I have spent months trying to decide between this 'goes with anything' colour scheme and the green, red or yellow hands versions.

I think I have made the right decision, but going to take a couple of days to be sure.

Sent from my iPhone using Tapatalk


----------



## CTSteve

allkindsofwatches1 said:


> I finally have one of these coming. My first flieger type watch. I couldn't resist with all of the positive feedback. And...I know and love the Miyota 9015 movement. I'm excited! 😁
> 
> 
> 
> 
> 
> 
> 
> 
> 
> Sent from my SM-G920V using Tapatalk


What is it?

Sent from my SM-G935T using Tapatalk


----------



## allkindsofwatches1

CTSteve said:


> What is it?
> 
> Sent from my SM-G935T using Tapatalk


Sorry... I forgot to say.

Tisell 40mm Pilot with the Miyota 9015 movement.

Sent from my SM-G920V using Tapatalk


----------



## Jeffie007

Just ordered the a seiko SARB033. Should be here on Saturday.


----------



## Spartan247

Javam said:


> Just sized the bracelet on my new arrival. Certina DS-2 Chronograph.
> 
> 
> 
> 
> 
> 
> 
> 
> 
> 
> I have spent months trying to decide between this 'goes with anything' colour scheme and the green, red or yellow hands versions.
> 
> I think I have made the right decision, but going to take a couple of days to be sure.
> 
> Sent from my iPhone using Tapatalk


I just ordered the same watch last night. How do you like it?

Sent from my iPhone using Tapatalk


----------



## Spartan247

New watch and new strap









Sent from my iPhone using Tapatalk


----------



## Javam

Spartan247 said:


> I just ordered the same watch last night. How do you like it?

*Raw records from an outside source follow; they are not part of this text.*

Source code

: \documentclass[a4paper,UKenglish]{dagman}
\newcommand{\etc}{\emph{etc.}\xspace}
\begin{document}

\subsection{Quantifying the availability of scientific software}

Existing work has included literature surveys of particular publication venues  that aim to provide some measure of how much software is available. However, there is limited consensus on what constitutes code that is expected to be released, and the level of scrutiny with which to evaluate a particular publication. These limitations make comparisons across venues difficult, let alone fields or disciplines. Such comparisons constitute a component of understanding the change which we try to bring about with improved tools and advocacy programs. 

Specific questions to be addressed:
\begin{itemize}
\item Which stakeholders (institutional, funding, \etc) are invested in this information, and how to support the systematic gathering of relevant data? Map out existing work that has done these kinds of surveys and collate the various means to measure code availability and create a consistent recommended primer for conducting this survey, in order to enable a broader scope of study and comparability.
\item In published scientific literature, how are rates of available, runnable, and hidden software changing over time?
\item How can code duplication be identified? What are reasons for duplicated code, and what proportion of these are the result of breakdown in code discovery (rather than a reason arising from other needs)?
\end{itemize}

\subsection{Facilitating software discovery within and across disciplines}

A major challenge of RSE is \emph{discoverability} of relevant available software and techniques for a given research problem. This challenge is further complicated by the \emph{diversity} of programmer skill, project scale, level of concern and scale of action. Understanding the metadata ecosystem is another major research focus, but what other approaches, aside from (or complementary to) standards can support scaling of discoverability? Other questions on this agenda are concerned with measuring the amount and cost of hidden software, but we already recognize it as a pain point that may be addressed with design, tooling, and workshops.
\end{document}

I like it, but given it is my most expensive watch to date I feel I should be loving it. I am wondering if I should have gone with the green hands version, but I know it would have had less wrist time as a result.

I am wearing it today though.

I had a similar first few days with my SARB033. It is possibly the drawback of going for versatile quality pieces. The watches don't perhaps 'pop' and scream for your attention, so the appreciations is less instant and only over time you appreciate the quality, versatility and execution of the piece. It was that way with the 033 and I will never get rid of it now so hopefully it will be the same with this.


----------



## Javam

Spartan247 said:


> New watch and new strap
> 
> 
> 
> 
> 
> 
> 
> 
> 
> Sent from my iPhone using Tapatalk


Nice combo.

In comparison with the Certina, I have the blue version of this and it was love at first sight. Maybe I am just feeling a bit guilty about the cost of the Certina, but never felt that about the citizen.


----------



## The Watcher

Javam said:


> Just sized the bracelet on my new arrival. Certina DS-2 Chronograph.
> 
> 
> 
> 
> 
> 
> 
> 
> 
> 
> I have spent months trying to decide between this 'goes with anything' colour scheme and the green, red or yellow hands versions.
> 
> I think I have made the right decision, but going to take a couple of days to be sure.
> 
> Sent from my iPhone using Tapatalk


good choice.
a 'goes with anything' watch is just that - more versatile. having a particular color scheme (like lime green hands) tends to 'lock you in' with regard to what you can do with the watch...
and as such, you can pretty much pair this one up with various straps to change the look. 
a nice rally strap would set that watch off nicely.


----------



## noodlenoggin

Just received this today from eBay -- Invicta 17039 Pro Diver.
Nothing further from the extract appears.